### Work instruction:
Print the entries exactly as they appear, and omit any images.

==== Available data

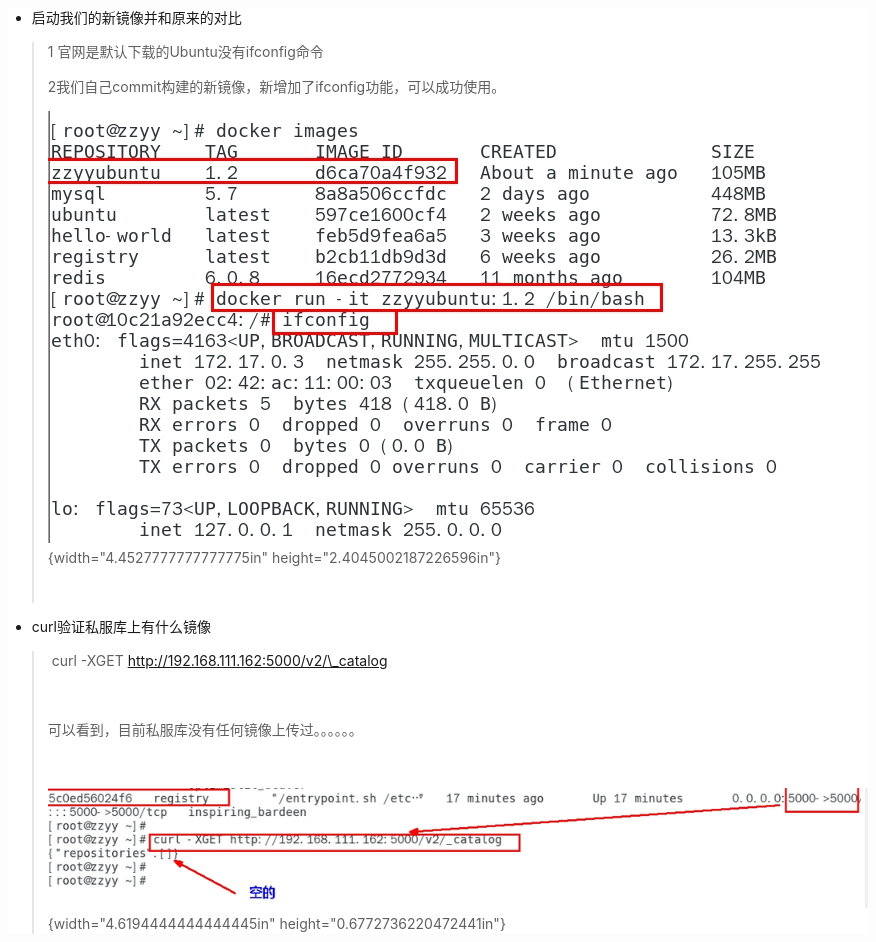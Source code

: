 -   启动我们的新镜像并和原来的对比

> 1 官网是默认下载的Ubuntu没有ifconfig命令
>
> 2我们自己commit构建的新镜像，新增加了ifconfig功能，可以成功使用。
>
> ![graphic]( image/media/image112.jpeg){width="4.4527777777777775in"
> height="2.4045002187226596in"}
>
>  

-   curl验证私服库上有什么镜像

>  curl -XGET http://192.168.111.162:5000/v2/\_catalog
>
>  
>
> 可以看到，目前私服库没有任何镜像上传过。。。。。。
>
>  
>
> ![graphic]( image/media/image113.jpeg){width="4.6194444444444445in"
> height="0.6772736220472441in"}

========

### Exercise answer:
Source code

: -   启动我们的新镜像并和原来的对比

> 1 官网是默认下载的Ubuntu没有ifconfig命令
>
> 2我们自己commit构建的新镜像，新增加了ifconfig功能，可以成功使用。
>
> ![graphic]( image/media/image112.jpeg){width="4.4527777777777775in"
> height="2.4045002187226596in"}
>
>  

-   curl验证私服库上有什么镜像

>  curl -XGET http://192.168.111.162:5000/v2/\_catalog
>
>  
>
> 可以看到，目前私服库没有任何镜像上传过。。。。。。
>
>  
>
> ![graphic]( image/media/image113.jpeg){width="4.6194444444444445in"
> height="0.6772736220472441in"}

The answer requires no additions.